The evidence did show that the SRA sent subsequent unanswered e-mails to Mr Haque’s personal address, rather than that of the firm, but when it sent an e-mail in December 2012 to the right address, he responded promptly.

The panel had decided that despite the e-mail errors, the firm had been on notice of the need to appoint compliance officers and should have contacted the SRA to find out what was happening.

The SDT found that the panel had not been clear as to which communications had been properly sent and addressed, “which was an essential first step before concluding that someone had failed to respond to such communication”. On the evidence, “the panel could therefore not conclude that [Mr Haque and the firm] had failed to respond”.

The ruling continued: “The tribunal questioned the purpose of the SRA spending time and money sending e-mails to members of the profession setting out the process for nomination if it was unimportant that the intended recipients received the e-mails so that they could act on them.”
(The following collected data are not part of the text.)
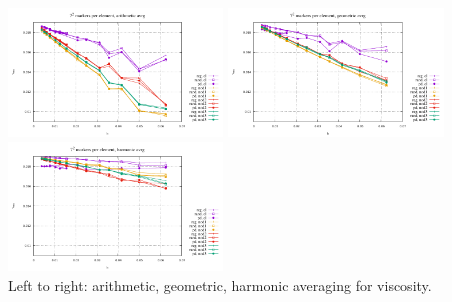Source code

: \begin{center}
\includegraphics[width=5.7cm]{python_codes/fieldstone_13/RESULTS/vrms_am} 
\includegraphics[width=5.7cm]{python_codes/fieldstone_13/RESULTS/vrms_gm} 
\includegraphics[width=5.7cm]{python_codes/fieldstone_13/RESULTS/vrms_hm}\\
{\captionfont Left to right: arithmetic, geometric, harmonic averaging for viscosity.}
\end{center}


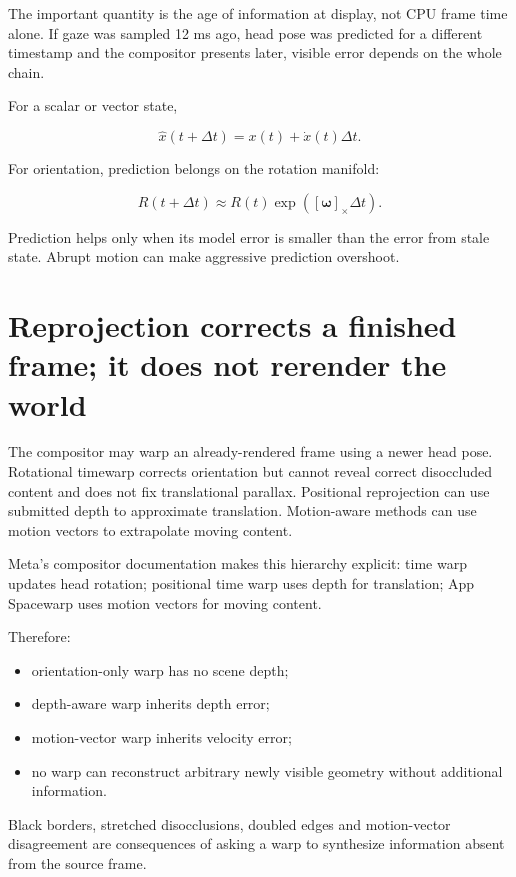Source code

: The important quantity is the age of information at display, not CPU frame time alone. If gaze was sampled 12 ms ago, head pose was predicted for a different timestamp and the compositor presents later, visible error depends on the whole chain.

For a scalar or vector state,

\[
\hat{x}(t+\Delta t)=x(t)+\dot{x}(t)\Delta t.
\]

For orientation, prediction belongs on the rotation manifold:

\[
R(t+\Delta t)\approx R(t)\exp([\boldsymbol\omega]_\times\Delta t).
\]

Prediction helps only when its model error is smaller than the error from stale state. Abrupt motion can make aggressive prediction overshoot.

\section{Reprojection corrects a finished frame; it does not rerender the world}\label{04-visual-computing-ii-ch035-reprojection-corrects-a-finished-frame-it-does-not-rerender-the-world}

The compositor may warp an already-rendered frame using a newer head pose. Rotational timewarp corrects orientation but cannot reveal correct disoccluded content and does not fix translational parallax. Positional reprojection can use submitted depth to approximate translation. Motion-aware methods can use motion vectors to extrapolate moving content.

Meta's compositor documentation makes this hierarchy explicit: time warp updates head rotation; positional time warp uses depth for translation; App Spacewarp uses motion vectors for moving content.

Therefore:

\begin{itemize}
\tightlist
\item
  orientation-only warp has no scene depth;
\item
  depth-aware warp inherits depth error;
\item
  motion-vector warp inherits velocity error;
\item
  no warp can reconstruct arbitrary newly visible geometry without additional information.
\end{itemize}

Black borders, stretched disocclusions, doubled edges and motion-vector disagreement are consequences of asking a warp to synthesize information absent from the source frame.

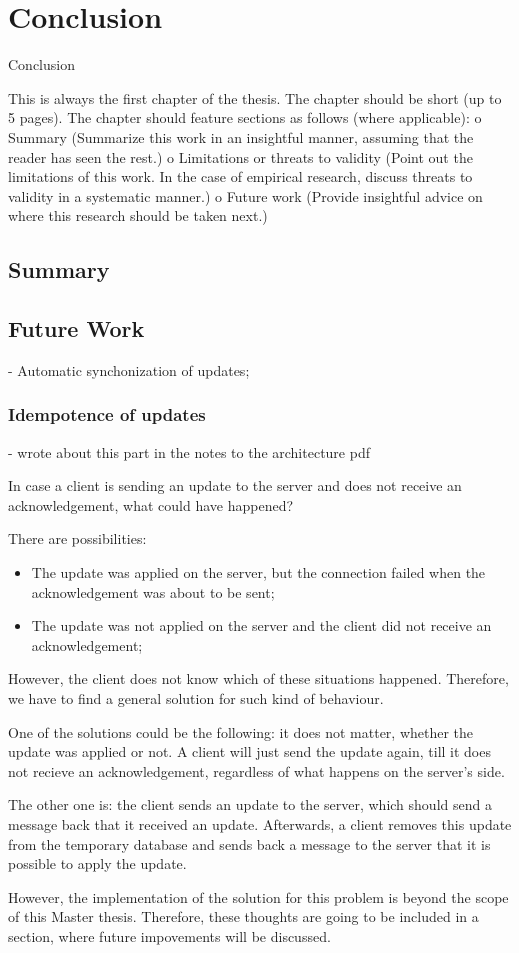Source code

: \chapter{Conclusion}
\label{Conclusion}

Conclusion

This is always the first chapter of the thesis. The chapter should be short (up to 5 pages). The chapter should feature sections as follows (where applicable): o Summary (Summarize this work in an insightful manner, assuming that the reader has seen the rest.) o Limitations or threats to validity (Point out the limitations of this work. In the case of empirical research, discuss threats to validity in a systematic manner.) o Future work (Provide insightful advice on where this research should be taken next.)

\section{Summary}
\section{Future Work}

- Automatic synchonization of updates;

\subsection*{Idempotence of updates}

- wrote about this part in the notes to the architecture pdf

In case a client is sending an update to the server and does not receive an acknowledgement, what could have happened?

There are possibilities:
\begin{itemize}
    \item {The update was applied on the server, but the connection failed when the acknowledgement was about to be sent;}
    \item {The update was not applied on the server and the client did not receive an acknowledgement;}
\end{itemize}
However, the client does not know which of these situations happened. Therefore, we have to find a general solution for such kind of behaviour. 

One of the solutions could be the following: it does not matter, whether the update was applied or not. A client will just send the update again, till it does not recieve an acknowledgement, regardless of what happens on the server's side.

The other one is: the client sends an update to the server, which should send a message back that it received an update. Afterwards, a client removes this update from the temporary database and sends back a message to the server that it is possible to apply the update.

However, the implementation of the solution for this problem is beyond the scope of this Master thesis. Therefore, these thoughts are going to be included in a section, where future impovements will be discussed.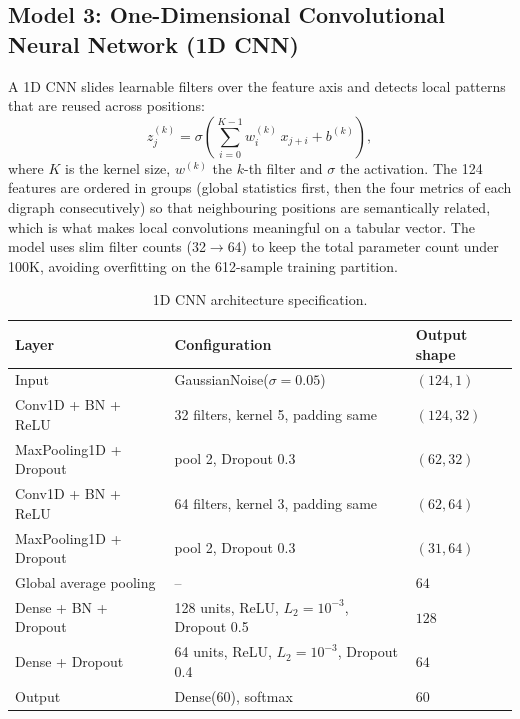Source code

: \subsection{Model 3: One-Dimensional Convolutional Neural Network (1D CNN)}
A 1D CNN slides learnable filters over the feature axis and detects local patterns that are reused across positions:
\begin{equation}
z_{j}^{(k)}=\sigma\!\left(\sum_{i=0}^{K-1} w_{i}^{(k)}\,x_{j+i}+b^{(k)}\right),
\end{equation}
where $K$ is the kernel size, $w^{(k)}$ the $k$-th filter and $\sigma$ the activation. The 124 features are ordered in groups (global statistics first, then the four metrics of each digraph consecutively) so that neighbouring positions are semantically related, which is what makes local convolutions meaningful on a tabular vector. The model uses slim filter counts (32$\to$64) to keep the total parameter count under 100K, avoiding overfitting on the 612-sample training partition.

\begin{table}[H]
\centering
\caption{1D CNN architecture specification.}
\begin{tabular}{@{}lll@{}}
\toprule
\textbf{Layer} & \textbf{Configuration} & \textbf{Output shape} \\ \midrule
Input & GaussianNoise($\sigma=0.05$) & $(124,1)$ \\
Conv1D + BN + ReLU & 32 filters, kernel 5, padding same & $(124,32)$ \\
MaxPooling1D + Dropout & pool 2, Dropout 0.3 & $(62,32)$ \\
Conv1D + BN + ReLU & 64 filters, kernel 3, padding same & $(62,64)$ \\
MaxPooling1D + Dropout & pool 2, Dropout 0.3 & $(31,64)$ \\
Global average pooling & -- & $64$ \\
Dense + BN + Dropout & 128 units, ReLU, $L_2=10^{-3}$, Dropout 0.5 & $128$ \\
Dense + Dropout & 64 units, ReLU, $L_2=10^{-3}$, Dropout 0.4 & $64$ \\
Output & Dense(60), softmax & $60$ \\ \bottomrule
\end{tabular}
\end{table}

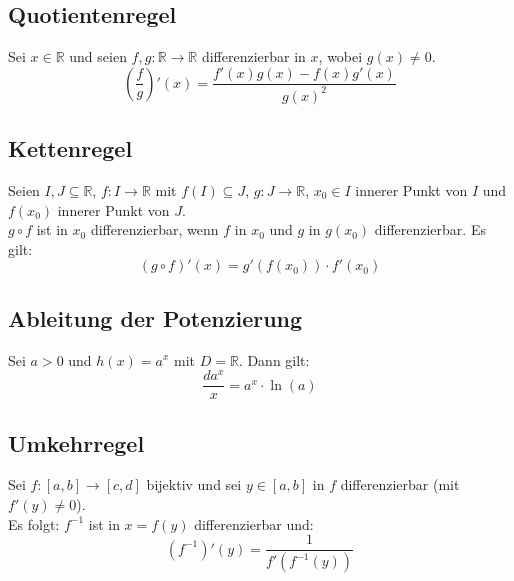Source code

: \documentclass[halfparscip]{scrartcl}
\newcounter{subsection2}
\begin{document}
\subsection{Quotientenregel}
Sei $x \in \mathbb{R}$ und seien $f, g: \mathbb{R} \rightarrow \mathbb{R}$ differenzierbar in $x$, wobei $g(x) \neq 0$.\\
\begin{equation*}
	\left(\frac{f}{g}\right)'(x) = \frac{f'(x)g(x) - f(x)g'(x)}{g(x)^2}
\end{equation*}

\subsection{Kettenregel}
Seien $I, J \subseteq \mathbb{R}$, $f: I \rightarrow \mathbb{R}$ mit $f(I) \subseteq J$, $g: J \rightarrow \mathbb{R}$, $x_0 \in I$ innerer Punkt von $I$ und $f(x_0)$ innerer Punkt von $J$.\\
$g \circ f$ ist in $x_0$ differenzierbar, wenn $f$ in $x_0$ und $g$ in $g(x_0)$ differenzierbar. Es gilt:
\begin{equation*}
	(g \circ f)'(x) = g'(f(x_0)) \cdot f'(x_0)
\end{equation*}

\subsection{Ableitung der Potenzierung}
Sei $a > 0$ und $h(x) = a^x$ mit $D = \mathbb{R}$. Dann gilt:
\begin{equation*}
	\frac{da^x}{x}=a^x\cdot \ln(a)
\end{equation*}

\addtocounter{subsection}{2}
\subsection{Umkehrregel}
Sei $f: [a, b] \rightarrow [c, d]$ bijektiv und sei $y \in [a, b]$ in $f$ differenzierbar (mit $f'(y) \neq 0$).\\
Es folgt: $f^{-1}$ ist in $x = f(y)$ differenzierbar und:
\begin{equation*}
	\left(f^{-1}\right)'(y) = \frac{1}{f'\left(f^{-1}(y)\right)}
\end{equation*}

\addtocounter{subsection}{3}
\end{document}
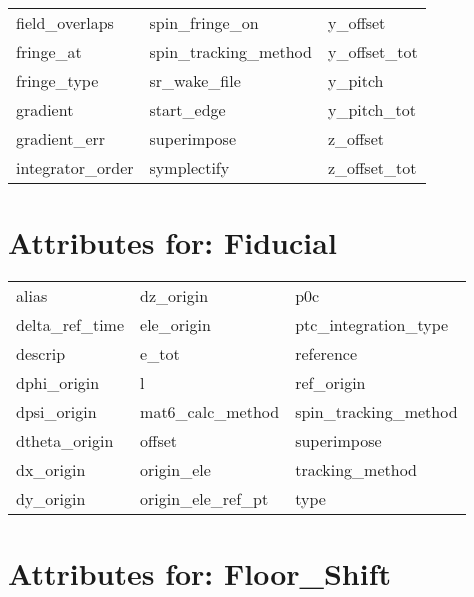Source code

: \begin{tabular}{lll}
field_overlaps              & spin_fringe_on              & y_offset                    \\
fringe_at                   & spin_tracking_method        & y_offset_tot                \\
fringe_type                 & sr_wake_file                & y_pitch                     \\
gradient                    & start_edge                  & y_pitch_tot                 \\
gradient_err                & superimpose                 & z_offset                    \\
integrator_order            & symplectify                 & z_offset_tot                \\
 \bottomrule
 \end{tabular}
 \vfill
 
 \section{Attributes for: Fiducial}
 \label{s:list.fiducial}
 
 \begin{tabular}{lll} \toprule
alias                       & dz_origin                   & p0c                         \\
delta_ref_time              & ele_origin                  & ptc_integration_type        \\
descrip                     & e_tot                       & reference                   \\
dphi_origin                 & l                           & ref_origin                  \\
dpsi_origin                 & mat6_calc_method            & spin_tracking_method        \\
dtheta_origin               & offset                      & superimpose                 \\
dx_origin                   & origin_ele                  & tracking_method             \\
dy_origin                   & origin_ele_ref_pt           & type                        \\
 \bottomrule
 \end{tabular}
 \vfill
 
 \section{Attributes for: Floor_Shift}
 \label{s:list.floor.shift}
 
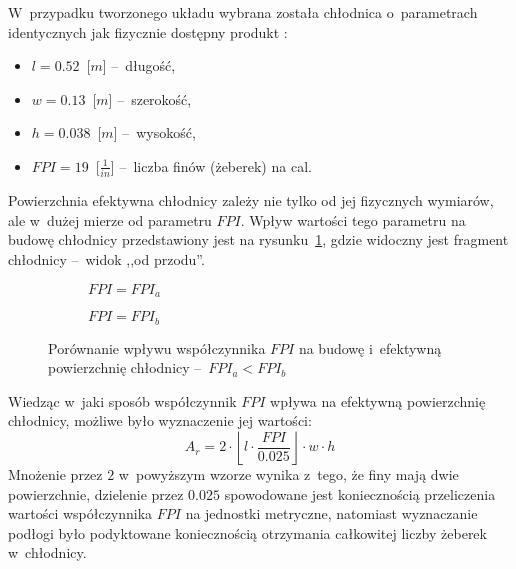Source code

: W~przypadku tworzonego układu wybrana została chłodnica o~parametrach
identycznych jak fizycznie dostępny produkt \cite{EKWBradiator}:
\begin{itemize}
    \item $l = 0.52$~[$m$] --~długość,
    \item $w = 0.13$~[$m$] --~szerokość,
    \item $h = 0.038$~[$m$] --~wysokość,
    \item $FPI = 19$~[$\frac{1}{in}$] --~liczba finów (żeberek) na cal.
\end{itemize}
Powierzchnia efektywna chłodnicy zależy nie tylko od jej fizycznych wymiarów,
ale w~dużej mierze od parametru $FPI$. Wpływ wartości tego parametru na budowę
chłodnicy przedstawiony jest na rysunku~\ref{fig:fpicomp}, gdzie widoczny jest
fragment chłodnicy --~widok ,,od przodu''.
\begin{figure}[ht]
    \centering
    \begin{subfigure}{.45\textwidth}
        \centering
        \caption{$FPI = FPI_a$}
    \end{subfigure}
    \begin{subfigure}{.45\textwidth}
        \centering
        \caption{$FPI = FPI_b$}
    \end{subfigure}
    \caption{Porównanie wpływu współczynnika $FPI$ na budowę i~efektywną
    powierzchnię chłodnicy --~$FPI_a < FPI_b$}
    \label{fig:fpicomp}
\end{figure}

Wiedząc w~jaki sposób współczynnik $FPI$ wpływa na efektywną powierzchnię
chłodnicy, możliwe było wyznaczenie jej wartości:
\begin{equation}
    A_r = 2 \cdot \left\lfloor l \cdot \frac{FPI}{0.025} \right\rfloor \cdot w
    \cdot h
    \label{equ:radA}
\end{equation}
Mnożenie przez $2$ w~powyższym wzorze wynika z~tego, że finy mają dwie
powierzchnie, dzielenie przez $0.025$ spowodowane jest koniecznością
przeliczenia wartości współczynnika $FPI$ na jednostki metryczne, natomiast
wyznaczanie podłogi było podyktowane koniecznością otrzymania całkowitej liczby
żeberek w~chłodnicy.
In respect of the finding that the firm did not have a COLP and COFA in place by 1 January 2013 as required, the SDT said the December e-mail had been the first time the SRA had provided a link to complete the nominations.

“The appellants could not comply with the process without receiving the link and personalised password to effect the online nomination. In the view of the tribunal, the adjudication panel had not paid sufficient notice to the explanations provided. The tribunal found those explanations to be reasonable in all the specific circumstances of this case.”

The panel had also rebuked Mr Haque for failing to disclose a previous SRA reprimand as a character and suitability issue to be the COLP and COFA. He argued that it was a genuine mistake as he assumed the SRA would know about an action that it had taken; further, his mother had died in the five-day period between receiving the form and returning it.

The tribunal said that in those circumstances “it was unsurprising that a mistake had been made”, and considered that the way the form was worded, it was not unreasonable for Mr Haque “to assume that the SRA knew of its own decisions, and that the question therefore related to other regulators”.

It added: “It seemed to the tribunal reasonable for a solicitor to apply his mind to answering the questions and, in exceptional circumstances, to make an innocent mistake without being referred to an SRA adjudicator.”

Despite having overturned the decision anyway, the tribunal went on to criticise the panel’s finding that Mr Haque’s conduct had been reckless, saying this was “largely incompatible” with the finding that it was not deliberate, intentional or purposeful. “In any event, the adjudication panel had provided no reasons to substantiate their finding that the conduct was reckless at any point in their decision.

“They should have done so; this failure was wrong and a serious procedural irregularity.” The panel had also given insufficient reasons for the decision to issue the rebukes.

More generally the tribunal observed that the panel failed to follow its own rules because it conducted a rehearing rather than a review of the decision under appeal; it also criticised typing errors in the panel’s decision “which did not assist in understanding with clarity the reasons for [it]”.

The tribunal, however, said the appellants would need to “up their game” in relation to regulatory obligations in future.

The issue was also raised about which standard of proof the SDT should work to. The SRA panel applied the civil standard, while the SDT uses the criminal standard. But having taken submissions, the tribunal said its findings were made regardless of the standard of proof and so it did not need to decide the point – it was a discussion “which would have to wait for another day”.

This is the second decision which Hafiz & Haque has notably overturned, having last year brought a successful judicial review that struck down an unlawful and irrational” Legal Ombudsman decision to reduce its fee and compensate its client.